• TASK PROMPT:
Would you please output the records exactly as they appear below?

[Collection entries]
[Start of Attachment]
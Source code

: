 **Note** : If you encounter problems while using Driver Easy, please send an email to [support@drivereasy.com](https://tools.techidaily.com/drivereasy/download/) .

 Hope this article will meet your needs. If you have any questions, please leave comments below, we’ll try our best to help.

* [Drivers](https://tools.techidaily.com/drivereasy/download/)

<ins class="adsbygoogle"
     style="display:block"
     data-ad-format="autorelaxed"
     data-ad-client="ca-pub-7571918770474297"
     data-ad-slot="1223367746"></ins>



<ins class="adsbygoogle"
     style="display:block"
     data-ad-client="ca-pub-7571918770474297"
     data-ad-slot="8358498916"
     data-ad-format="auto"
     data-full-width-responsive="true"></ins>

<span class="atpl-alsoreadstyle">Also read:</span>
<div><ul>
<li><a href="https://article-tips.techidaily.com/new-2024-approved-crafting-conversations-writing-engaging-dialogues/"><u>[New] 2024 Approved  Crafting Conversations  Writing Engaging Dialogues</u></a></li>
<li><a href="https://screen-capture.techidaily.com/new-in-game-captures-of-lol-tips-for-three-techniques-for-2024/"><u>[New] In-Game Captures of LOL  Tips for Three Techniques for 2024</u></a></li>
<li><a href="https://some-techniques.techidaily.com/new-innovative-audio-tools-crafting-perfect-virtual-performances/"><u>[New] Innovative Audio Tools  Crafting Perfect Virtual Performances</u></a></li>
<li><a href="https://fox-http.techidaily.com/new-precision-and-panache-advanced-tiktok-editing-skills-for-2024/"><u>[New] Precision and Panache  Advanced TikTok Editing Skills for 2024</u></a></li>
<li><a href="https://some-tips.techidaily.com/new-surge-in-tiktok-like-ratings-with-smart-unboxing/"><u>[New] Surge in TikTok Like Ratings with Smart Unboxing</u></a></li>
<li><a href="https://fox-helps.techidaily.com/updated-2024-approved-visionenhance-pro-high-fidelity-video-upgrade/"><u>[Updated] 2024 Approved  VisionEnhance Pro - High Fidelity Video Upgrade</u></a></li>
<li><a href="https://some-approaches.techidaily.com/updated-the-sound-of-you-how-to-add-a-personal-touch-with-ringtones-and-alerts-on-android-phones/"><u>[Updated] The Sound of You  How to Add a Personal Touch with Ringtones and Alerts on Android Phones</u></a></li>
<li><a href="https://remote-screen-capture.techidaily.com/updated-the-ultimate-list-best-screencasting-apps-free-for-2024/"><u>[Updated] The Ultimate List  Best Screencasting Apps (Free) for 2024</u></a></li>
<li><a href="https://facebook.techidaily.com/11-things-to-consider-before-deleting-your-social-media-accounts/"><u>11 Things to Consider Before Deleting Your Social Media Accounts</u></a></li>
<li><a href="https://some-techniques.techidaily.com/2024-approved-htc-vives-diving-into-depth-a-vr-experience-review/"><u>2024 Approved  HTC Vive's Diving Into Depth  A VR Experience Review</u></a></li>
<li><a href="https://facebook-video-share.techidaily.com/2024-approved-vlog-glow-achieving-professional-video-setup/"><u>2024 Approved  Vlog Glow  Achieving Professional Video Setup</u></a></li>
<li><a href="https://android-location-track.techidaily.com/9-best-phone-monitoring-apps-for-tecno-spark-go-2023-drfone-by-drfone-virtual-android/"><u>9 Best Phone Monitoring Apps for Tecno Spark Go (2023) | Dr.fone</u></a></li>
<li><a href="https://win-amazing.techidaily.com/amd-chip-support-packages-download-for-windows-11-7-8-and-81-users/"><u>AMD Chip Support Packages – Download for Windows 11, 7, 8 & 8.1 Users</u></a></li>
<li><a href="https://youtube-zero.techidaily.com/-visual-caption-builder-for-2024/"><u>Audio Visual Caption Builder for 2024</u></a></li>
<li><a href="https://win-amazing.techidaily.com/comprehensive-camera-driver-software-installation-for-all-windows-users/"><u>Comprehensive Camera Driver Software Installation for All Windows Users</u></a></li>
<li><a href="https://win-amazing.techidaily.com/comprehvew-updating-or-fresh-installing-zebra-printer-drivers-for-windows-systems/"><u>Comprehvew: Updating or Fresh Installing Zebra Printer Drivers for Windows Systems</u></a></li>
[End of Attachment]
• RESPONSE:
Source code

: **Note** : If you encounter problems while using Driver Easy, please send an email to [support@drivereasy.com](https://tools.techidaily.com/drivereasy/download/) .

 Hope this article will meet your needs. If you have any questions, please leave comments below, we’ll try our best to help.

* [Drivers](https://tools.techidaily.com/drivereasy/download/)

<ins class="adsbygoogle"
     style="display:block"
     data-ad-format="autorelaxed"
     data-ad-client="ca-pub-7571918770474297"
     data-ad-slot="1223367746"></ins>



<ins class="adsbygoogle"
     style="display:block"
     data-ad-client="ca-pub-7571918770474297"
     data-ad-slot="8358498916"
     data-ad-format="auto"
     data-full-width-responsive="true"></ins>

<span class="atpl-alsoreadstyle">Also read:</span>
<div><ul>
<li><a href="https://article-tips.techidaily.com/new-2024-approved-crafting-conversations-writing-engaging-dialogues/"><u>[New] 2024 Approved  Crafting Conversations  Writing Engaging Dialogues</u></a></li>
<li><a href="https://screen-capture.techidaily.com/new-in-game-captures-of-lol-tips-for-three-techniques-for-2024/"><u>[New] In-Game Captures of LOL  Tips for Three Techniques for 2024</u></a></li>
<li><a href="https://some-techniques.techidaily.com/new-innovative-audio-tools-crafting-perfect-virtual-performances/"><u>[New] Innovative Audio Tools  Crafting Perfect Virtual Performances</u></a></li>
<li><a href="https://fox-http.techidaily.com/new-precision-and-panache-advanced-tiktok-editing-skills-for-2024/"><u>[New] Precision and Panache  Advanced TikTok Editing Skills for 2024</u></a></li>
<li><a href="https://some-tips.techidaily.com/new-surge-in-tiktok-like-ratings-with-smart-unboxing/"><u>[New] Surge in TikTok Like Ratings with Smart Unboxing</u></a></li>
<li><a href="https://fox-helps.techidaily.com/updated-2024-approved-visionenhance-pro-high-fidelity-video-upgrade/"><u>[Updated] 2024 Approved  VisionEnhance Pro - High Fidelity Video Upgrade</u></a></li>
<li><a href="https://some-approaches.techidaily.com/updated-the-sound-of-you-how-to-add-a-personal-touch-with-ringtones-and-alerts-on-android-phones/"><u>[Updated] The Sound of You  How to Add a Personal Touch with Ringtones and Alerts on Android Phones</u></a></li>
<li><a href="https://remote-screen-capture.techidaily.com/updated-the-ultimate-list-best-screencasting-apps-free-for-2024/"><u>[Updated] The Ultimate List  Best Screencasting Apps (Free) for 2024</u></a></li>
<li><a href="https://facebook.techidaily.com/11-things-to-consider-before-deleting-your-social-media-accounts/"><u>11 Things to Consider Before Deleting Your Social Media Accounts</u></a></li>
<li><a href="https://some-techniques.techidaily.com/2024-approved-htc-vives-diving-into-depth-a-vr-experience-review/"><u>2024 Approved  HTC Vive's Diving Into Depth  A VR Experience Review</u></a></li>
<li><a href="https://facebook-video-share.techidaily.com/2024-approved-vlog-glow-achieving-professional-video-setup/"><u>2024 Approved  Vlog Glow  Achieving Professional Video Setup</u></a></li>
<li><a href="https://android-location-track.techidaily.com/9-best-phone-monitoring-apps-for-tecno-spark-go-2023-drfone-by-drfone-virtual-android/"><u>9 Best Phone Monitoring Apps for Tecno Spark Go (2023) | Dr.fone</u></a></li>
<li><a href="https://win-amazing.techidaily.com/amd-chip-support-packages-download-for-windows-11-7-8-and-81-users/"><u>AMD Chip Support Packages – Download for Windows 11, 7, 8 & 8.1 Users</u></a></li>
<li><a href="https://youtube-zero.techidaily.com/-visual-caption-builder-for-2024/"><u>Audio Visual Caption Builder for 2024</u></a></li>
<li><a href="https://win-amazing.techidaily.com/comprehensive-camera-driver-software-installation-for-all-windows-users/"><u>Comprehensive Camera Driver Software Installation for All Windows Users</u></a></li>
<li><a href="https://win-amazing.techidaily.com/comprehvew-updating-or-fresh-installing-zebra-printer-drivers-for-windows-systems/"><u>Comprehvew: Updating or Fresh Installing Zebra Printer Drivers for Windows Systems</u></a></li>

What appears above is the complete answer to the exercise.